The Temple of the Sun (left)

The Temple of the Inscriptions (left) and the Palace of Palenque

Returned to the hotel and checked out at 12:30, but spent another two hours updating the blog and responding to e-mails. On the road again before 3:00, heading for Campeche or Merida. The clouds were quickly building over Palenque, but winding northeast, the highway magically avoided several thunderheads. I had to keep moving to out-run them.

At a "Pemex" station, I paid the attendant 200 pesos for a 95-peso fuel bill. As he was talking to me, he handed back a 5-peso coin. I didn't even put out my hand, but just looked at him. “Dos ciento…” He produced the additional 100 pesos without a trace of embarrassment or guilt, then took my 200-peso note from the bottom of his wad of cash and tucked it into sequence.

Crossed into the state of Campeche, past the military inspection point; the two-lane road is excellent, and traffic much lighter. I was making good progress. Aesthetically, conditions were improving as well; there are MANY roadside trash (basura) cans! Garbage is piled around them, but at least there is a service that’s tending to it.
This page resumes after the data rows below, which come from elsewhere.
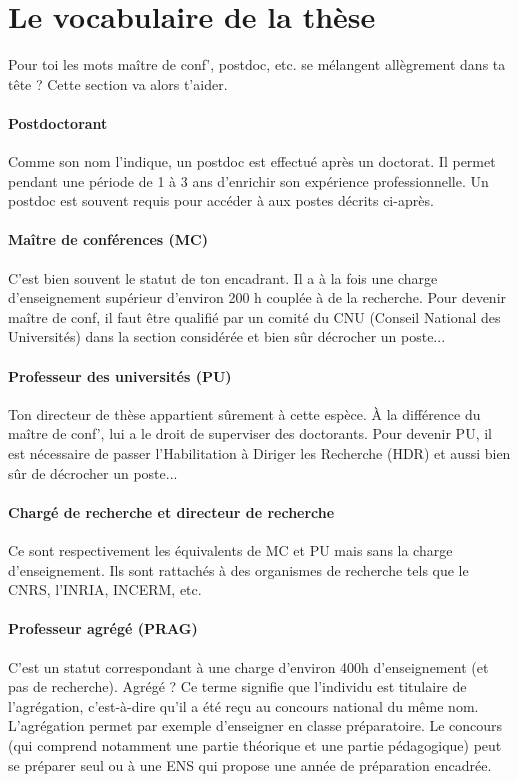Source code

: \section{Le vocabulaire de la thèse}\trad
Pour toi les mots maître de conf', postdoc, etc. se mélangent allègrement dans ta tête ?
Cette section va alors t'aider.
\paragraph{Postdoctorant}
Comme son nom l'indique, un postdoc est effectué après un doctorat.
Il permet pendant une période de 1 à 3 ans d'enrichir son expérience professionnelle.
Un postdoc est souvent requis pour accéder à aux postes décrits ci-après.
\paragraph{Maître de conférences (MC)}
C'est bien souvent le statut de ton encadrant.
Il a à la fois une charge d'enseignement supérieur d'environ 200 h couplée à de la recherche.
Pour devenir maître de conf, il faut être qualifié par un comité du CNU (Conseil National des Universités) dans la section considérée et bien sûr décrocher un poste...
\paragraph{Professeur des universités (PU)}
Ton directeur de thèse appartient sûrement à cette espèce.
À la différence du maître de conf', lui a le droit de superviser des doctorants.
Pour devenir PU, il est nécessaire de passer l'Habilitation à Diriger les Recherche (HDR) et aussi bien sûr de décrocher un poste...
\paragraph{Chargé de recherche et directeur de recherche}
Ce sont respectivement les équivalents de MC et PU mais sans la charge d'enseignement.
Ils sont rattachés à des organismes de recherche tels que le CNRS, l'INRIA, INCERM, etc.
\paragraph{Professeur agrégé (PRAG)} C'est un statut correspondant à une charge d'environ 400h d'enseignement (et pas de recherche).
Agrégé ? Ce terme signifie que l'individu est titulaire de l'agrégation, c'est-à-dire qu'il a été reçu au concours national du même nom.
L'agrégation permet par exemple d'enseigner en classe préparatoire.
Le concours (qui comprend notamment une partie théorique et une partie pédagogique) peut se préparer seul ou à une ENS qui propose une année de préparation encadrée.

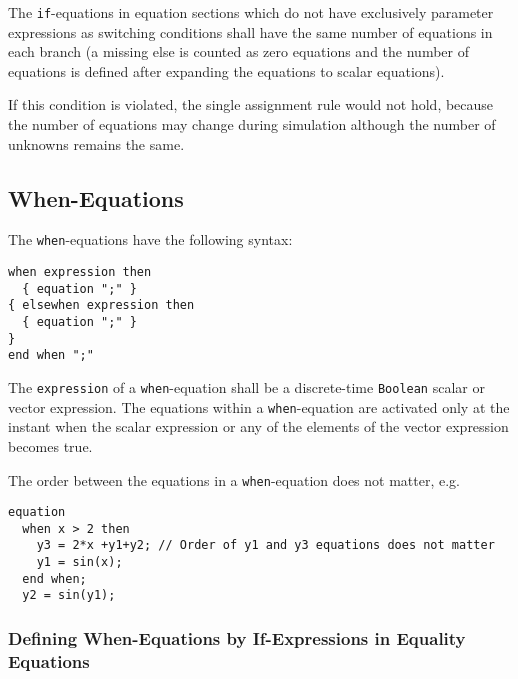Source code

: The \lstinline!if!-equations in equation sections which do not have exclusively parameter expressions as switching conditions shall have the same number of equations in each branch (a missing else is counted as zero equations and the number of equations is defined after expanding the equations to scalar equations).

\begin{nonnormative}
If this condition is violated, the single assignment rule would not hold, because the number of equations may change during simulation although the number of unknowns remains the same.
\end{nonnormative}

\subsection{When-Equations}\label{when-equations}

The \lstinline!when!-equations have the following syntax:
\begin{lstlisting}[language=grammar]
when expression then
  { equation ";" }
{ elsewhen expression then
  { equation ";" }
}
end when ";"
\end{lstlisting}

The \lstinline!expression! of a \lstinline!when!-equation shall be a discrete-time \lstinline!Boolean! scalar or vector expression.
The equations within a \lstinline!when!-equation are activated only at the instant when the scalar expression or any of the elements of the vector expression becomes true.

\begin{example}
The order between the equations in a \lstinline!when!-equation does not matter, e.g.
\begin{lstlisting}[language=modelica]
equation
  when x > 2 then
    y3 = 2*x +y1+y2; // Order of y1 and y3 equations does not matter
    y1 = sin(x);
  end when;
  y2 = sin(y1);
\end{lstlisting}
\end{example}

\subsubsection{Defining When-Equations by If-Expressions in Equality Equations}\label{defining-when-equations-by-if-expressions-in-equality-equations}

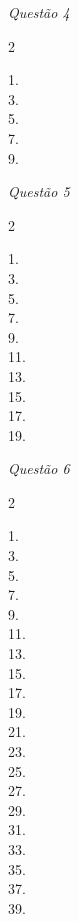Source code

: \noindent\emph{Questão 4}
\begin{multicols}{2}
\begin{description}
	\item[1.] 
	\item[3.] 
	\item[5.] 
	\item[7.] 
	\item[9.] 
\end{description}
\end{multicols}

\noindent\emph{Questão 5}
\begin{multicols}{2}
\begin{description}
	\item[1.] 
	\item[3.] 
	\item[5.] 
	\item[7.] 
	\item[9.] 
	\item[11.] 
	\item[13.] 
	\item[15.] 
	\item[17.] 
	\item[19.] 
\end{description}
\end{multicols}

\noindent\emph{Questão 6}
\begin{multicols}{2}
\begin{description}
	\item[1.] 
	\item[3.] 
	\item[5.] 
	\item[7.] 
	\item[9.] 
	\item[11.] 
	\item[13.] 
	\item[15.] 
	\item[17.] 
	\item[19.] 
	\item[21.] 
	\item[23.] 
	\item[25.] 
	\item[27.] 
	\item[29.] 
	\item[31.] 
	\item[33.] 
	\item[35.] 
	\item[37.] 
	\item[39.] 
\end{description}
\end{multicols}
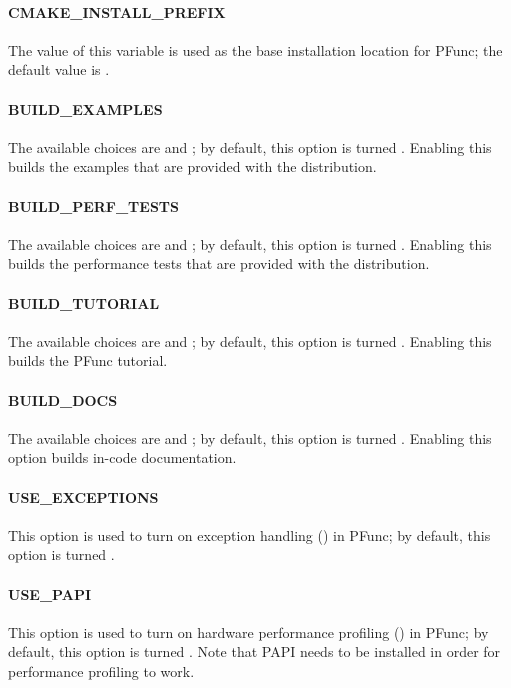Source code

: \paragraph{CMAKE\_INSTALL\_PREFIX}
The value of this variable is used as the base installation location for PFunc;
the default value is .

\paragraph{BUILD\_EXAMPLES}
The available choices are  and ; by default, this 
option is turned . 
%
Enabling this builds the examples that are provided with the distribution.

\paragraph{BUILD\_PERF\_TESTS}
The available choices are  and ; by default, this 
option is turned .
%
Enabling this builds the performance tests that are provided with the
distribution.

\paragraph{BUILD\_TUTORIAL}
The available choices are  and ; by default, this 
option is turned .
%
Enabling this builds the PFunc tutorial.

\paragraph{BUILD\_DOCS}
The available choices are  and ; by default, this 
option is turned .
%
Enabling this option builds in-code documentation. 

\paragraph{USE\_EXCEPTIONS}
This option is used to turn on exception handling () in PFunc; by
default, this option is turned .

\paragraph{USE\_PAPI}
This option is used to turn on hardware performance profiling () in 
PFunc; by default, this option is turned .
%
Note that PAPI needs to be installed in order for performance profiling to 
work.


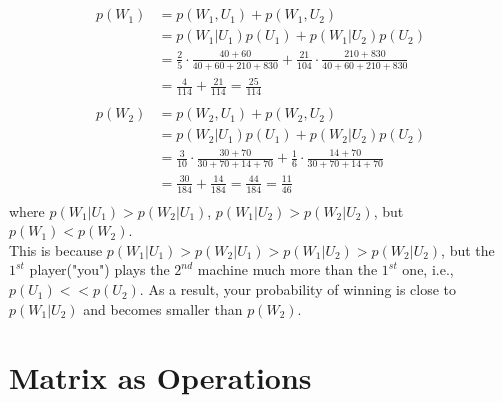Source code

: \documentclass{article}
\begin{document}
    \subsection{}\label{1.3}
        \begin{align*}
            p(W_1)&=p(W_1, U_1)+p(W_1, U_2)\\
            &=p(W_1|U_1)p(U_1)+p(W_1|U_2)p(U_2)\\
            &=\frac{2}{5}\cdot\frac{40+60}{40+60+210+830}+\frac{21}{104}\cdot\frac{210+830}{40+60+210+830}\\
            &=\frac{4}{114}+\frac{21}{114}=\frac{25}{114}\\
        \end{align*}
        \begin{align*}
            p(W_2)&=p(W_2, U_1)+p(W_2, U_2)\\
            &=p(W_2|U_1)p(U_1)+p(W_2|U_2)p(U_2)\\
            &=\frac{3}{10}\cdot\frac{30+70}{30+70+14+70}+\frac{1}{6}\cdot\frac{14+70}{30+70+14+70}\\
            &=\frac{30}{184}+\frac{14}{184}=\frac{44}{184}=\frac{11}{46}\\
        \end{align*}
        where  $p(W_1|U_1)>p(W_2|U_1)$, $p(W_1|U_2)>p(W_2|U_2)$, but  $p(W_{1})<p(W_{2})$.\\
        This is because $p(W_1|U_1)>p(W_2|U_1)>p(W_1|U_2)>p(W_2|U_2)$, 
        but the $1^{st}$ player("you") plays the $2^{nd}$ machine much more than the $1^{st}$ one, i.e., $p(U_1)<<p(U_2)$.
        As a result, your probability of winning is close to $p(W_1|U_2)$ and becomes smaller than $p(W_2).$

    \section{Matrix as Operations}
\end{document}
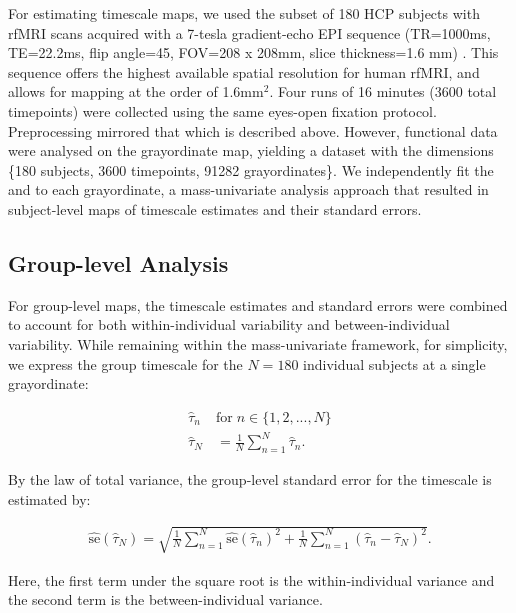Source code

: \documentclass[main.tex]{subfiles}
\begin{document}
For estimating timescale maps, we used the subset of 180 HCP subjects with rfMRI scans acquired with a 7-tesla gradient-echo EPI sequence (TR=1000ms, TE=22.2ms, flip angle=45\textdegree, FOV=208 x 208mm, slice thickness=1.6 mm) \citep{van_essen_wu-minn_2013, moeller_multiband_2010}. This sequence offers the highest available spatial resolution for human rfMRI, and allows for mapping at the order of 1.6mm$^2$. Four runs of 16 minutes (3600 total timepoints) were collected using the same eyes-open fixation protocol. Preprocessing mirrored that which is described above. However, functional data were analysed on the grayordinate map, yielding a dataset with the dimensions \{180 subjects, 3600 timepoints, 91282 grayordinates\}. We independently fit the  and  to each grayordinate, a mass-univariate analysis approach that resulted in subject-level maps of timescale estimates and their standard errors.\\

\subsection{Group-level Analysis}\label{sec:group-level-analysis}
For group-level maps, the timescale estimates and standard errors were combined to account for both within-individual variability and between-individual variability. While remaining within the mass-univariate framework, for simplicity, we express the group timescale for the $N=180$ individual subjects at a single grayordinate:

\begin{align}
    \hat\tau_n \; &\text{for} \; n\in\{1, 2, ..., N\}\\
    \hat\tau_N &= \frac{1}{N} \sum_{n=1}^N \hat\tau_n.
\end{align}

\noindent By the law of total variance, the group-level standard error for the timescale is estimated by:

\begin{align}
    \widehat{\text{se}}(\hat\tau_N) = \sqrt{\frac{1}{N} \sum_{n=1}^N \widehat{\text{se}}(\hat\tau_n)^2 + \frac{1}{N} \sum_{n=1}^N (\hat\tau_n - \hat\tau_N)^2}.
\end{align}

\noindent Here, the first term under the square root is the within-individual variance and the second term is the between-individual variance.\\
\end{document}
My luck ran out just before Champoton, and I changed into my "Aerostich" suit (the first time in Mexico), as I was about to drive into a black curtain of rain. Swam through a torrent of rain and into this quaint town of narrow streets and colorful small stucco homes with gated courtyards.

Things get pretty slippery in the rain: boot soles, foot pegs and especially gas station tarmacs. You always have to be aware of how you plant your feet, and tuned to how the tires are tracking.

Finally reached the waterfront and it was strange to look west across the sea, the sun setting out beyond the clouds. With a large thunderstorm in the direction of Campeche, I decided to look for a place to eat and wait things out a bit. Noticed one food stand with a number of trucks parked in front and pulled in to join them.

Serving seafood (mariscos) only, I ordered a large shrimp cocktail (ignoring the common travel guide caution “don’t eat the seafood”). Hopefully the lime juice kills bacteria and such. ("I wonder what water they use?") Sat under the large red "Coca-Cola" tent, watching the rain, and a sliver of turquoise blue sky and pink cloud to the west. It was relaxing. I didn’t even mind the passing truck traffic.

Suited up and jumped back into the mess as night was falling; another 40 minutes to Campeche. Treacherous conditions in town: traffic, dark poorly-marked roads, huge puddles and pot holes. But then I’m suddenly on a perfect four-lane toll road. Someone must be watching over me. The lightning had stopped, but it rained all the way to Campeche.

Campeche is a bustling city with historic buildings, administration complexes and an amusement park near the waterfront. Checked on a couple hotels - expensive. After searching and finding few choices, checked into the “Ocean View” conveniently close to “Sam’s Club”, “Church’s Chicken” and “McDonald’s”. It was expensive for this region: $80 with tax. And no ocean view; no view at all! No internet – for some reason my computer wouldn't connect, even though I was hooked up with the ethernet cable. Nothing to do but rest. Never thought I would long for my tent, but paying exorbitant prices for sub-standard accommodations is starting to wear on me.

A small double-scoop ice cream cone from “Baskin Robbing” provides a day's end treat.("That running water that they dip the scoops in – is it safe?")

One sees the most pitiful-looking dogs here; emaciated, mangy and quite fearful as they slink around.

Whistling is quite common to get attention. More so than shouting. I often find myself looking around to see who's calling. Maybe its inspired by the birds of this region, which have such varied, beautiful calls. More auditory signals here. Passing motorcyclists are more inclined to honk their horn rather than wave.